== Exercise ==
Leave out the pictures and transcribe every entry below exactly.
---- Input data
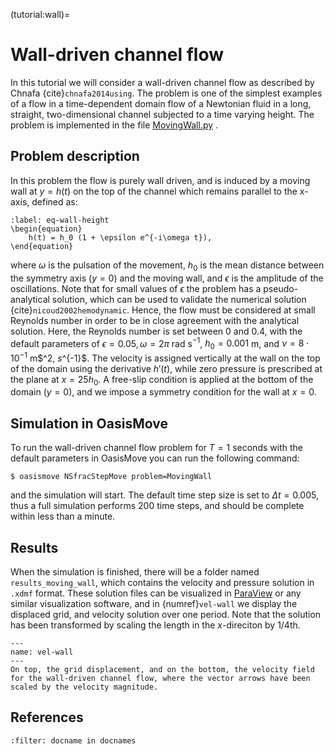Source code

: (tutorial:wall)=

# Wall-driven channel flow

In this tutorial we will consider a wall-driven channel flow as described by Chnafa {cite}`chnafa2014using`. The problem
is one of the simplest examples of a flow in a time-dependent domain flow of a Newtonian fluid in a long, straight,
two-dimensional channel subjected to a time varying height. The problem is implemented in the
file [MovingWall.py](https://github.com/KVSlab/OasisMove/blob/main/src/oasismove/problems/NSfracStep/MovingWall.py)
.

## Problem description

In this problem the flow is purely wall driven, and is induced by a moving wall at $y = h(t)$ on the top of the channel
which remains parallel to the x-axis, defined as:

```{math}
:label: eq-wall-height
\begin{equation}
    h(t) = h_0 (1 + \epsilon e^{-i\omega t}),
\end{equation}
```

where $\omega$ is the pulsation of the movement, $h_0$ is the mean distance between the symmetry axis $(y = 0)$ and the
moving wall, and $\epsilon$ is the amplitude of the oscillations. Note that for small values of $\epsilon$ the problem
has a pseudo-analytical solution, which can be used to validate the numerical solution {cite}`nicoud2002hemodynamic`.
Hence, the flow must be considered at small Reynolds number in order to be in close agreement with the analytical
solution. Here, the Reynolds number is set between 0 and 0.4, with the default parameters of $\epsilon = 0.05, \omega =
2\pi$ rad s$^{-1}$, $h_0 = 0.001$ m, and $\nu = 8\cdot 10^{-1}$ m$^2\, $s$^{-1}$. The velocity is assigned vertically at
the wall on the top of the domain using the derivative $h'(t)$, while zero pressure is prescribed at the plane at $x =
25h_0$. A free-slip condition is applied at the bottom of the domain ($y=0$), and we impose a symmetry condition for the
wall at $x=0$.

## Simulation in OasisMove

To run the wall-driven channel flow problem for $T=1$ seconds with the default parameters in OasisMove you can run the
following command:

``` console
$ oasismove NSfracStepMove problem=MovingWall
```

and the simulation will start. The default time step size is set to $\Delta t=0.005$, thus a full simulation performs
200 time steps, and should be complete within less than a minute.

## Results

When the simulation is finished, there will be a folder named `results_moving_wall`, which contains the velocity and
pressure solution in `.xdmf` format. These solution files can be visualized in [ParaView](https://www.paraview.org/) or
any similar visualization software, and in {numref}`vel-wall` we display the displaced grid, and velocity solution over
one period. Note that the solution has been transformed by scaling the length in the $x$-direciton by 1/4th.

```{figure} figures/moving_wall.gif
---
name: vel-wall
---
On top, the grid displacement, and on the bottom, the velocity field for the wall-driven channel flow, where the vector arrows have been scaled by the velocity magnitude. 
```

## References

```{bibliography} references.bib
:filter: docname in docnames
```

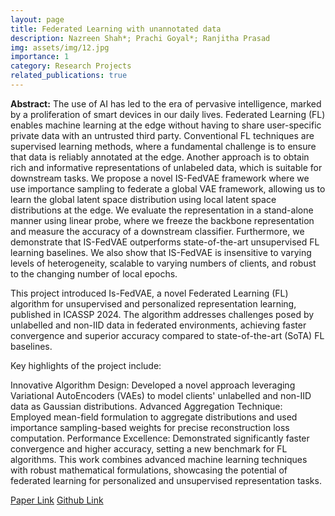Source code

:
 ```yaml
---
layout: page
title: Federated Learning with unannotated data
description: Nazreen Shah*; Prachi Goyal*; Ranjitha Prasad
img: assets/img/12.jpg
importance: 1
category: Research Projects
related_publications: true
---
```


<b>Abstract:</b>
The use of AI has led to the era of pervasive intelligence, marked by a proliferation of smart devices in our daily lives. Federated Learning (FL) enables machine learning at the edge without having to share user-specific private data with an untrusted third party. Conventional FL techniques are supervised learning methods, where a fundamental challenge is to ensure that data is reliably annotated at the edge. Another approach is to obtain rich and informative representations of unlabeled data, which is suitable for downstream tasks. We propose a novel IS-FedVAE framework where we use importance sampling to federate a global VAE framework, allowing us to learn the global latent space distribution using local latent space distributions at the edge. We evaluate the representation in a stand-alone manner using linear probe, where we freeze the backbone representation and measure the accuracy of a downstream classifier. Furthermore, we demonstrate that IS-FedVAE outperforms state-of-the-art unsupervised FL learning baselines. We also show that IS-FedVAE is insensitive to varying levels of heterogeneity, scalable to varying numbers of clients, and robust to the changing number of local epochs.


This project introduced Is-FedVAE, a novel Federated Learning (FL) algorithm for unsupervised and personalized representation learning, published in ICASSP 2024. The algorithm addresses challenges posed by unlabelled and non-IID data in federated environments, achieving faster convergence and superior accuracy compared to state-of-the-art (SoTA) FL baselines.

Key highlights of the project include:

Innovative Algorithm Design: Developed a novel approach leveraging Variational AutoEncoders (VAEs) to model clients' unlabelled and non-IID data as Gaussian distributions.
Advanced Aggregation Technique: Employed mean-field formulation to aggregate distributions and used importance sampling-based weights for precise reconstruction loss computation.
Performance Excellence: Demonstrated significantly faster convergence and higher accuracy, setting a new benchmark for FL algorithms.
This work combines advanced machine learning techniques with robust mathematical formulations, showcasing the potential of federated learning for personalized and unsupervised representation tasks.

<a href="https://ieeexplore.ieee.org/abstract/document/10447119">Paper Link</a>
<a href="https://ieeexplore.ieee.org/abstract/document/10447119">Github Link</a>
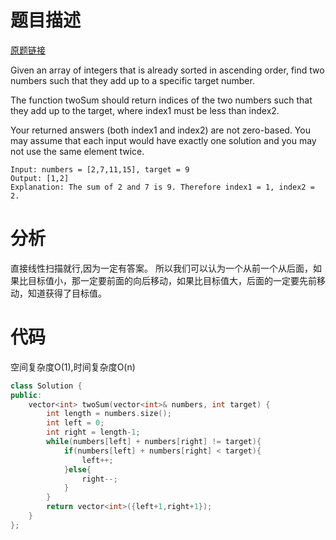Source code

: # 题目描述

[原题链接](https://leetcode.com/problems/two-sum-ii-input-array-is-sorted/description/)

Given an array of integers that is already sorted in ascending order, find two numbers such that they add up to a specific target number.

The function twoSum should return indices of the two numbers such that they add up to the target, where index1 must be less than index2.

Your returned answers (both index1 and index2) are not zero-based.
You may assume that each input would have exactly one solution and you may not use the same element twice.

```
Input: numbers = [2,7,11,15], target = 9
Output: [1,2]
Explanation: The sum of 2 and 7 is 9. Therefore index1 = 1, index2 = 2.
```

<!--more-->

# 分析
直接线性扫描就行,因为一定有答案。
所以我们可以认为一个从前一个从后面，如果比目标值小，那一定要前面的向后移动，如果比目标值大，后面的一定要先前移动，知道获得了目标值。

# 代码
空间复杂度O(1),时间复杂度O(n)
```C++
class Solution {
public:
    vector<int> twoSum(vector<int>& numbers, int target) {
        int length = numbers.size();
        int left = 0;
        int right = length-1;
        while(numbers[left] + numbers[right] != target){
            if(numbers[left] + numbers[right] < target){
                left++;
            }else{
                right--;
            }
        }
        return vector<int>({left+1,right+1});
    }
};
```
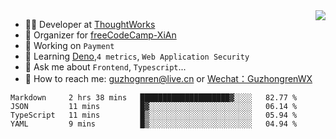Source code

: <img align="right" src="https://github-readme-stats.vercel.app/api?username=guzhongren&show_icons=true&icon_color=805AD5&text_color=000&bg_color=ffffff&hide_title=true" />

- 👨‍💻  Developer at [ThoughtWorks](https://thoughtworks.com)
- 🏢 Organizer for [freeCodeCamp-XiAn](https://github.com/orgs/freeCodeCamp-XiAn)
- 🔭 Working on `Payment`
- 🌱 Learning [Deno](https://deno.land/),`4 metrics`,  `Web Application Security`
- 💬 Ask me about `Frontend`, `Typescript`...
- 🔎 How to reach me: [guzhognren@live.cn](guzhognren@live.cn) or [Wechat：GuzhongrenWX]()

<!--START_SECTION:waka-->
```text
Markdown     2 hrs 38 mins   ████████████████████▓░░░░   82.77 % 
JSON         11 mins         █▓░░░░░░░░░░░░░░░░░░░░░░░   06.14 % 
TypeScript   11 mins         █▒░░░░░░░░░░░░░░░░░░░░░░░   05.94 % 
YAML         9 mins          █▒░░░░░░░░░░░░░░░░░░░░░░░   04.94 % 
```
<!--END_SECTION:waka-->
--------
== Completed exercise ==
Source code

: (tutorial:wall)=

# Wall-driven channel flow

In this tutorial we will consider a wall-driven channel flow as described by Chnafa {cite}`chnafa2014using`. The problem
is one of the simplest examples of a flow in a time-dependent domain flow of a Newtonian fluid in a long, straight,
two-dimensional channel subjected to a time varying height. The problem is implemented in the
file [MovingWall.py](https://github.com/KVSlab/OasisMove/blob/main/src/oasismove/problems/NSfracStep/MovingWall.py)
.

## Problem description

In this problem the flow is purely wall driven, and is induced by a moving wall at $y = h(t)$ on the top of the channel
which remains parallel to the x-axis, defined as:

```{math}
:label: eq-wall-height
\begin{equation}
    h(t) = h_0 (1 + \epsilon e^{-i\omega t}),
\end{equation}
```

where $\omega$ is the pulsation of the movement, $h_0$ is the mean distance between the symmetry axis $(y = 0)$ and the
moving wall, and $\epsilon$ is the amplitude of the oscillations. Note that for small values of $\epsilon$ the problem
has a pseudo-analytical solution, which can be used to validate the numerical solution {cite}`nicoud2002hemodynamic`.
Hence, the flow must be considered at small Reynolds number in order to be in close agreement with the analytical
solution. Here, the Reynolds number is set between 0 and 0.4, with the default parameters of $\epsilon = 0.05, \omega =
2\pi$ rad s$^{-1}$, $h_0 = 0.001$ m, and $\nu = 8\cdot 10^{-1}$ m$^2\, $s$^{-1}$. The velocity is assigned vertically at
the wall on the top of the domain using the derivative $h'(t)$, while zero pressure is prescribed at the plane at $x =
25h_0$. A free-slip condition is applied at the bottom of the domain ($y=0$), and we impose a symmetry condition for the
wall at $x=0$.

## Simulation in OasisMove

To run the wall-driven channel flow problem for $T=1$ seconds with the default parameters in OasisMove you can run the
following command:

``` console
$ oasismove NSfracStepMove problem=MovingWall
```

and the simulation will start. The default time step size is set to $\Delta t=0.005$, thus a full simulation performs
200 time steps, and should be complete within less than a minute.

## Results

When the simulation is finished, there will be a folder named `results_moving_wall`, which contains the velocity and
pressure solution in `.xdmf` format. These solution files can be visualized in [ParaView](https://www.paraview.org/) or
any similar visualization software, and in {numref}`vel-wall` we display the displaced grid, and velocity solution over
one period. Note that the solution has been transformed by scaling the length in the $x$-direciton by 1/4th.

```{figure} figures/moving_wall.gif
---
name: vel-wall
---
On top, the grid displacement, and on the bottom, the velocity field for the wall-driven channel flow, where the vector arrows have been scaled by the velocity magnitude. 
```

## References

```{bibliography} references.bib
:filter: docname in docnames
```

Source code

:
 ```yaml
---
layout: page
title: Federated Learning with unannotated data
description: Nazreen Shah*; Prachi Goyal*; Ranjitha Prasad
img: assets/img/12.jpg
importance: 1
category: Research Projects
related_publications: true
---
```


<b>Abstract:</b>
The use of AI has led to the era of pervasive intelligence, marked by a proliferation of smart devices in our daily lives. Federated Learning (FL) enables machine learning at the edge without having to share user-specific private data with an untrusted third party. Conventional FL techniques are supervised learning methods, where a fundamental challenge is to ensure that data is reliably annotated at the edge. Another approach is to obtain rich and informative representations of unlabeled data, which is suitable for downstream tasks. We propose a novel IS-FedVAE framework where we use importance sampling to federate a global VAE framework, allowing us to learn the global latent space distribution using local latent space distributions at the edge. We evaluate the representation in a stand-alone manner using linear probe, where we freeze the backbone representation and measure the accuracy of a downstream classifier. Furthermore, we demonstrate that IS-FedVAE outperforms state-of-the-art unsupervised FL learning baselines. We also show that IS-FedVAE is insensitive to varying levels of heterogeneity, scalable to varying numbers of clients, and robust to the changing number of local epochs.


This project introduced Is-FedVAE, a novel Federated Learning (FL) algorithm for unsupervised and personalized representation learning, published in ICASSP 2024. The algorithm addresses challenges posed by unlabelled and non-IID data in federated environments, achieving faster convergence and superior accuracy compared to state-of-the-art (SoTA) FL baselines.

Key highlights of the project include:

Innovative Algorithm Design: Developed a novel approach leveraging Variational AutoEncoders (VAEs) to model clients' unlabelled and non-IID data as Gaussian distributions.
Advanced Aggregation Technique: Employed mean-field formulation to aggregate distributions and used importance sampling-based weights for precise reconstruction loss computation.
Performance Excellence: Demonstrated significantly faster convergence and higher accuracy, setting a new benchmark for FL algorithms.
This work combines advanced machine learning techniques with robust mathematical formulations, showcasing the potential of federated learning for personalized and unsupervised representation tasks.

<a href="https://ieeexplore.ieee.org/abstract/document/10447119">Paper Link</a>
<a href="https://ieeexplore.ieee.org/abstract/document/10447119">Github Link</a>
Source code

: # 题目描述

[原题链接](https://leetcode.com/problems/two-sum-ii-input-array-is-sorted/description/)

Given an array of integers that is already sorted in ascending order, find two numbers such that they add up to a specific target number.

The function twoSum should return indices of the two numbers such that they add up to the target, where index1 must be less than index2.

Your returned answers (both index1 and index2) are not zero-based.
You may assume that each input would have exactly one solution and you may not use the same element twice.

```
Input: numbers = [2,7,11,15], target = 9
Output: [1,2]
Explanation: The sum of 2 and 7 is 9. Therefore index1 = 1, index2 = 2.
```

<!--more-->

# 分析
直接线性扫描就行,因为一定有答案。
所以我们可以认为一个从前一个从后面，如果比目标值小，那一定要前面的向后移动，如果比目标值大，后面的一定要先前移动，知道获得了目标值。

# 代码
空间复杂度O(1),时间复杂度O(n)
```C++
class Solution {
public:
    vector<int> twoSum(vector<int>& numbers, int target) {
        int length = numbers.size();
        int left = 0;
        int right = length-1;
        while(numbers[left] + numbers[right] != target){
            if(numbers[left] + numbers[right] < target){
                left++;
            }else{
                right--;
            }
        }
        return vector<int>({left+1,right+1});
    }
};
```
Source code

: <img align="right" src="https://github-readme-stats.vercel.app/api?username=guzhongren&show_icons=true&icon_color=805AD5&text_color=000&bg_color=ffffff&hide_title=true" />

- 👨‍💻  Developer at [ThoughtWorks](https://thoughtworks.com)
- 🏢 Organizer for [freeCodeCamp-XiAn](https://github.com/orgs/freeCodeCamp-XiAn)
- 🔭 Working on `Payment`
- 🌱 Learning [Deno](https://deno.land/),`4 metrics`,  `Web Application Security`
- 💬 Ask me about `Frontend`, `Typescript`...
- 🔎 How to reach me: [guzhognren@live.cn](guzhognren@live.cn) or [Wechat：GuzhongrenWX]()

<!--START_SECTION:waka-->
```text
Markdown     2 hrs 38 mins   ████████████████████▓░░░░   82.77 % 
JSON         11 mins         █▓░░░░░░░░░░░░░░░░░░░░░░░   06.14 % 
TypeScript   11 mins         █▒░░░░░░░░░░░░░░░░░░░░░░░   05.94 % 
YAML         9 mins          █▒░░░░░░░░░░░░░░░░░░░░░░░   04.94 % 
```
<!--END_SECTION:waka-->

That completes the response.